The Beirut derby () is the name given in football to any match between cross-city rivals Ansar and Nejmeh. It is considered the biggest club football game in Lebanon.

The derby has historically been the most anticipated game in Lebanon: both located in Beirut, Nejmeh and Ansar have shared the majority of Lebanese Premier League titles. Indeed Ansar holds 14 league titles, the most in the country, and Nejmeh have won eight, the second most.

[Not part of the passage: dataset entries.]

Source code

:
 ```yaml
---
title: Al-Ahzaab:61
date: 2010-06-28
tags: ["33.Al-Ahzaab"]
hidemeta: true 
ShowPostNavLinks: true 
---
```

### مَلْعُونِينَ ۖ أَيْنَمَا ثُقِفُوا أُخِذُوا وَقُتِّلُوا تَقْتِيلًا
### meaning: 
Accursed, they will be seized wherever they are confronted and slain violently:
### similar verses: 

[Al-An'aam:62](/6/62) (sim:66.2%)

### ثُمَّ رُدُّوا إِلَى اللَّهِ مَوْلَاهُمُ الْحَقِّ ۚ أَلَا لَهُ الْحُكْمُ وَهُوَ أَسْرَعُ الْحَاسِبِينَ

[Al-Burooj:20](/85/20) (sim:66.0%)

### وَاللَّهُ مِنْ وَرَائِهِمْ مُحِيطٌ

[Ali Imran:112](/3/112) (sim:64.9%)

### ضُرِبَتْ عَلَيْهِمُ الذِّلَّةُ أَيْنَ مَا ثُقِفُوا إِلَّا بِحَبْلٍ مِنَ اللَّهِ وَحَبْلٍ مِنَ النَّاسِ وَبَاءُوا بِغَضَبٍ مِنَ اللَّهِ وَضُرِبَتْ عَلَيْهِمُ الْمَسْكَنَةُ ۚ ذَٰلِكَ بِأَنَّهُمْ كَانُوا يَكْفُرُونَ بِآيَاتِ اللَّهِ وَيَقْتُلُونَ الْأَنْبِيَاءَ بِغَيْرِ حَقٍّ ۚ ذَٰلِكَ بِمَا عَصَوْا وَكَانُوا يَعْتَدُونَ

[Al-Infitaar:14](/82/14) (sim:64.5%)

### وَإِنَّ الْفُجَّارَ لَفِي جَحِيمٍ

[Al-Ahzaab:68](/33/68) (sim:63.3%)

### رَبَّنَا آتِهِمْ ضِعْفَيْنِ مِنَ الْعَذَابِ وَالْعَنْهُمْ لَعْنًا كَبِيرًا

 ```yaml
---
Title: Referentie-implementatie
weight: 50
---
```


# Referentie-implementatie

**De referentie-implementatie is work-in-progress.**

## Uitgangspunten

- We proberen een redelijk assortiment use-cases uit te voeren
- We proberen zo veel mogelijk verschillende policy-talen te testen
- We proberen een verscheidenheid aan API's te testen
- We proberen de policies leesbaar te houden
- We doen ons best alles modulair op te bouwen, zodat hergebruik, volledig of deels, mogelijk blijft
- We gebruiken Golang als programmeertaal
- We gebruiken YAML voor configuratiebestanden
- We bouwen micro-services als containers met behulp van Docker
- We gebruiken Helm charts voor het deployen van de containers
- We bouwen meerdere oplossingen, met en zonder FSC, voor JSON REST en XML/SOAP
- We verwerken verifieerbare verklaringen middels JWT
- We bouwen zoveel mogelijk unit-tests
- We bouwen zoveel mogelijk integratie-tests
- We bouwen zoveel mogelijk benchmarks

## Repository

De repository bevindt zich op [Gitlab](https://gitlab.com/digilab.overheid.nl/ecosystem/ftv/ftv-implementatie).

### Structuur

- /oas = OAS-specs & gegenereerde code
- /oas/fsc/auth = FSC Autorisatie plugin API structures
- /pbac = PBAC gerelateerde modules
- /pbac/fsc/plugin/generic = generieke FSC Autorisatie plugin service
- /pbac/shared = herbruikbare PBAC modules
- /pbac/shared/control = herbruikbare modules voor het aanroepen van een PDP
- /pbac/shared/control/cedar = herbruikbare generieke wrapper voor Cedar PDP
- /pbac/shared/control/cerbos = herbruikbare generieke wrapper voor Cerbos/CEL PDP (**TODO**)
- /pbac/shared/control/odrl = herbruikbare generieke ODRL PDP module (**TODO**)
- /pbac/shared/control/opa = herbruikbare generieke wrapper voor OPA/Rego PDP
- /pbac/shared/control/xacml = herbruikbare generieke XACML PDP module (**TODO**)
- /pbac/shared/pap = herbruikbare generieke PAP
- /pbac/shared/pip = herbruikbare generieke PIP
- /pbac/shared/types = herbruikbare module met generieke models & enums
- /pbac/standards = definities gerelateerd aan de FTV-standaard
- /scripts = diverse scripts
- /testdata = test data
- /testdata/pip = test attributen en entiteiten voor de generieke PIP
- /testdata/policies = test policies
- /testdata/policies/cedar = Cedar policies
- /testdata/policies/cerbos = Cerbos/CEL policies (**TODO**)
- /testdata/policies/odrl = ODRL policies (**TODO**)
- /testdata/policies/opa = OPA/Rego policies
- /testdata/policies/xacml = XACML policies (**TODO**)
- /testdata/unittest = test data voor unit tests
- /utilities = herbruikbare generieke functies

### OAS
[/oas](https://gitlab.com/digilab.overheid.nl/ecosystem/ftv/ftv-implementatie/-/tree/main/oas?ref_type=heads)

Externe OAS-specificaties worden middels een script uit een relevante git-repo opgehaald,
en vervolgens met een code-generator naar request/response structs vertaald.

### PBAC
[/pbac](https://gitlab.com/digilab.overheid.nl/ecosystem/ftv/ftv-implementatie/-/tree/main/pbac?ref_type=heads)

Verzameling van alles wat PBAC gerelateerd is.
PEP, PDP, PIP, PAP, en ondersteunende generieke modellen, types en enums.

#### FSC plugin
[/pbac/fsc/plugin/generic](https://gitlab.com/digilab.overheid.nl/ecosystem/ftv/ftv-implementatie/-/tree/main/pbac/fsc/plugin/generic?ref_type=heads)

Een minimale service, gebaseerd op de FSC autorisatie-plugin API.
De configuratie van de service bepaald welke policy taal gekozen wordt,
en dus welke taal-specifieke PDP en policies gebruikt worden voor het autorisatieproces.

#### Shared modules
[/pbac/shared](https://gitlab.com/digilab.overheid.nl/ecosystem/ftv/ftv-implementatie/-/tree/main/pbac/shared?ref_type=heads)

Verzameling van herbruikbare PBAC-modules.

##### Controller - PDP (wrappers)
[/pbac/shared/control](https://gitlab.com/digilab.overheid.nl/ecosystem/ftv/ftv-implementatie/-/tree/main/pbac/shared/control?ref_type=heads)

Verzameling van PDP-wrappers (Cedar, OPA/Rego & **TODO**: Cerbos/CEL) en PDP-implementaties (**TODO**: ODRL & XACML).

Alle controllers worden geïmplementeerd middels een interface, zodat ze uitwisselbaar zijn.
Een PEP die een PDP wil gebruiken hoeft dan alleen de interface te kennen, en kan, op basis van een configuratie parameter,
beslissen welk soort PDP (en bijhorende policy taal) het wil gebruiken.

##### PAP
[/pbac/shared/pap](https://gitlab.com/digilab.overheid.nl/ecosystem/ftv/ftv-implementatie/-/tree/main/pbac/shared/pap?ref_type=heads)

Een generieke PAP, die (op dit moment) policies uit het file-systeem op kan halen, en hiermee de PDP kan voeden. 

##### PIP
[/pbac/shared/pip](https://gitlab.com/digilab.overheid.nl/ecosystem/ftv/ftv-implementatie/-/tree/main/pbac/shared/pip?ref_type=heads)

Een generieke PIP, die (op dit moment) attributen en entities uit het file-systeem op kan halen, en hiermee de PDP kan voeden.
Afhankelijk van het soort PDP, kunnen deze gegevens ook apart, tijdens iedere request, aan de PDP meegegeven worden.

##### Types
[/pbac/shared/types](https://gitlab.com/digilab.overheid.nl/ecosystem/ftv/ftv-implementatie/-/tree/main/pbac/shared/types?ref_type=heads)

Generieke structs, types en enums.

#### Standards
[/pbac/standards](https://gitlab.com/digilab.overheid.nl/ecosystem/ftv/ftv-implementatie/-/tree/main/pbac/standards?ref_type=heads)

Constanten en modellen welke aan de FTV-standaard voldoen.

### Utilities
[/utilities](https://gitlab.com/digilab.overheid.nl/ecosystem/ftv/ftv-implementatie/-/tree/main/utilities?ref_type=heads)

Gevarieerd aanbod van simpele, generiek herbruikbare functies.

Ansar leads the head-to-head results in competitive matches with 37 wins to Nejmeh's 34; the two are tied in league wins (22), while Ansar lead in cup wins (15).

History 
Nejmeh and Ansar were both formed in the post-World War II period. Nejmeh, Arabic for "Star", were founded in 1945 in Beirut, shortly after the independence of Lebanon. Ansar, Arabic for "the supporters", were established in 1951 outside Beirut, because the Lebanese capital already had one sports club per 10,000 inhabitants, as designated by the authorities; thus, the club set up in Mount Lebanon to the south of the city. In 1965, as Beirut’s population grew, they switched bases to the capital, establishing a rivalry between the burgundy of Nejmeh and the green of Ansar.

The Beirut Municipal Stadium played host to the inaugural derby game between Nejmeh and Ansar on 8 December 1968, during the first leg of the 1968–69 season. The match was won by Nejmeh 2–1. Saadeddine Berjawi scored the derby's first goal in the 10th minute for Nejmeh, with Ansar's Abdullah Tabash drawing the score in the 23rd minute. Ali Safa scored the winning goal for Nejmeh in the 80th minute. The game was led by the referee Krikor Tchinian.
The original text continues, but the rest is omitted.